What makes Spark faster than MapReduce

Question

Understanding the code design and logic differences between Apache Spark and Hadoop Map Reduce.

Neha · Answer 1 · Jul 27, 2018

Let's first look at mapper side differences

Map Side of Hadoop Map Reduce

Each Map task outputs the data in Key and Value pair.
The output is stored in a CIRCULAR BUFFER instead of writing to disk.
The size of the circular buffer is around 100 MB. If the circular buffer is 80% full by default, then the data will be spilled to disk, which are called shuffle spill files.
On a particular node, many map tasks are run as a result many spill files are created. Hadoop merges all the spill files, on a particular node, into one big file which is SORTED and PARTITIONED based on number of reducers.

Map side of Spark

Reduce side of Hadoop MR:
- PUSHES the intermediate files(shuffle files) created at the map side. And the data is loaded into memory.
- If the buffer reaches 70% of its limit, then the data will be spilled to disk.
- Then the spills are merged to form bigger files.
- Finally the reduce method gets invoked.
Reduce side of Apache Spark:
- PULLS the intermediate files(shuffle files) to Reduce side.
- The data is directly written to memory.
- If the data doesn't fit in-memory, it will be spilled to disk from spark 0.9 on-wards. Before that, an OOM(out of memory) exception would be thrown.
- Finally the reducer functionality gets invoked.

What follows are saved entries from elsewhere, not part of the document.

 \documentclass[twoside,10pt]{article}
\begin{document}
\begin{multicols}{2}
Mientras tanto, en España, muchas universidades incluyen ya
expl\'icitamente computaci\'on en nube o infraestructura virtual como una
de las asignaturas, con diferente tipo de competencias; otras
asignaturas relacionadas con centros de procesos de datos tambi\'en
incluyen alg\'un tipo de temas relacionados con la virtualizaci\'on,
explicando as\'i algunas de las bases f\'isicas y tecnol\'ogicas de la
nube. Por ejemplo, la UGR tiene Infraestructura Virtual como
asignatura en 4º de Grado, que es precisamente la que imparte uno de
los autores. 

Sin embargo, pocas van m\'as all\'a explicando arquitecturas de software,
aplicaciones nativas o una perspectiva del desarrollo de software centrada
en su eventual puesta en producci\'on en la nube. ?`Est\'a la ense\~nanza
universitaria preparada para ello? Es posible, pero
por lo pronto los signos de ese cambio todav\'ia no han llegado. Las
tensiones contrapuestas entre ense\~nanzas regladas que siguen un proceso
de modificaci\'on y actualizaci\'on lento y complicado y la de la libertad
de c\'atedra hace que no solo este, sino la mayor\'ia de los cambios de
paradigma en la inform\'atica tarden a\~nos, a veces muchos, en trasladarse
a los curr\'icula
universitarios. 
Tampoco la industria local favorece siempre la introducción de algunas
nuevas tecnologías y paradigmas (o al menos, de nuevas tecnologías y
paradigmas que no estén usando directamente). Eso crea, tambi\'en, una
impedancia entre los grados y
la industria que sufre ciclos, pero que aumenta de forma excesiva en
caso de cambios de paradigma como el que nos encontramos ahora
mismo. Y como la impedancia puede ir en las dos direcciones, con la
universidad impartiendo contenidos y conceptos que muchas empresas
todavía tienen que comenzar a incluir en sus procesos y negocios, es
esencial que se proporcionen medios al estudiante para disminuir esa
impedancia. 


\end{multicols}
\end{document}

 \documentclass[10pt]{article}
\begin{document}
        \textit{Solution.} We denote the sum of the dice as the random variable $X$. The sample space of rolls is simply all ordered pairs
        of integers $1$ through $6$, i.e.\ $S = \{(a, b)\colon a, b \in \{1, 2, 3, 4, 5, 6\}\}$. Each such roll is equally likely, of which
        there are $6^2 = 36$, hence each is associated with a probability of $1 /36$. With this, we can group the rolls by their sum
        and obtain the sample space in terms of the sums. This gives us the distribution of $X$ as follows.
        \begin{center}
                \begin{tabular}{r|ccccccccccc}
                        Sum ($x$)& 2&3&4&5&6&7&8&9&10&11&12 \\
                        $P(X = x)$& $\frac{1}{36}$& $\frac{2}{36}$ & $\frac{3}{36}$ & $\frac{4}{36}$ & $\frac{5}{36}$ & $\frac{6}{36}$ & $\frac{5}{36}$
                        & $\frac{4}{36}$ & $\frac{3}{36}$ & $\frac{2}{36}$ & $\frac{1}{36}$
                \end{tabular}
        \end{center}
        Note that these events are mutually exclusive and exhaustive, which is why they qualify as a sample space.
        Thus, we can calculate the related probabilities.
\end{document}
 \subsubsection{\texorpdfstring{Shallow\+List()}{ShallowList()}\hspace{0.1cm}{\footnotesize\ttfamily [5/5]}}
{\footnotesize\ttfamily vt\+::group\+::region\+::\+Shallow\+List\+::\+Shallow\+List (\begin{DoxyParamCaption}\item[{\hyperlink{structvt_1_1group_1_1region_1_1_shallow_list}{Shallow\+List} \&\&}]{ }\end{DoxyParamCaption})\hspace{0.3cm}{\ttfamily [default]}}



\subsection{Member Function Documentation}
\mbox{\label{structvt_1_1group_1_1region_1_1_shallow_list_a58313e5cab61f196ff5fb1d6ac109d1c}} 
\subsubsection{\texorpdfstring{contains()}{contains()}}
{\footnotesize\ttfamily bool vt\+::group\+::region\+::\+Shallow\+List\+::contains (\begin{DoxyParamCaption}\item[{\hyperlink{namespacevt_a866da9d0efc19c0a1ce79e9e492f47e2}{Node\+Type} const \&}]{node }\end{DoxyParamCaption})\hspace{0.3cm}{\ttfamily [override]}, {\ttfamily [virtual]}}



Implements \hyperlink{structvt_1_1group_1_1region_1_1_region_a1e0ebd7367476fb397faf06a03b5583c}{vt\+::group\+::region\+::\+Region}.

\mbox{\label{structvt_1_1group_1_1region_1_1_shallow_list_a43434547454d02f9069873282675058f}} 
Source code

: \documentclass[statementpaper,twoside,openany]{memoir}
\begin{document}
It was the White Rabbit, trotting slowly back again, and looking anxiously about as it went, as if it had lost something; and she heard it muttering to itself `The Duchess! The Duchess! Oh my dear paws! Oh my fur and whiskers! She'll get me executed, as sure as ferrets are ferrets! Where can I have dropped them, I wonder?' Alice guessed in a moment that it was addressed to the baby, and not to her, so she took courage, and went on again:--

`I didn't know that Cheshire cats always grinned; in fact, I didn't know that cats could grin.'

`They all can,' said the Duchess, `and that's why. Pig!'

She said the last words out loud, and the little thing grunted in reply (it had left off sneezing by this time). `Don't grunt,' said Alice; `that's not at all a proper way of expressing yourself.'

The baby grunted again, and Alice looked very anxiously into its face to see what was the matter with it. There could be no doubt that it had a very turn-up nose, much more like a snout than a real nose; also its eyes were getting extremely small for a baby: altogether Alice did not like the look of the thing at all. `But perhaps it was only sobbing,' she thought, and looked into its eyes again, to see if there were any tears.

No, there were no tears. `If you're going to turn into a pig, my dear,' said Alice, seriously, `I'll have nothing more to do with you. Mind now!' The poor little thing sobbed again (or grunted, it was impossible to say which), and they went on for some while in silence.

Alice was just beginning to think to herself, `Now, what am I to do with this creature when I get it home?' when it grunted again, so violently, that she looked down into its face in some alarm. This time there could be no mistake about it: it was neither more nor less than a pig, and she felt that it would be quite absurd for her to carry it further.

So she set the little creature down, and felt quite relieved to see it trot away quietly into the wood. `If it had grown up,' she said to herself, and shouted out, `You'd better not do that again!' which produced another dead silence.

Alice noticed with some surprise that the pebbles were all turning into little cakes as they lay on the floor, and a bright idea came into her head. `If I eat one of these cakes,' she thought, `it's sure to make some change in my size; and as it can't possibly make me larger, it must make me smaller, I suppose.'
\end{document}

Other important factors are as follows

Spark uses "lazy evaluation" to form a directed acyclic graph (DAG) of consecutive computation stages. In this way, the execution plan can be optimized, e.g. to minimize shuffling data around. In contrast, this should be done manually in MapReduce by tuning each MR step.
Spark ecosystem has established a versatile stack of components to handle SQL, ML, Streaming, Graph Mining tasks. But in the hadoop ecosystem you have to install other packages to do these individual things.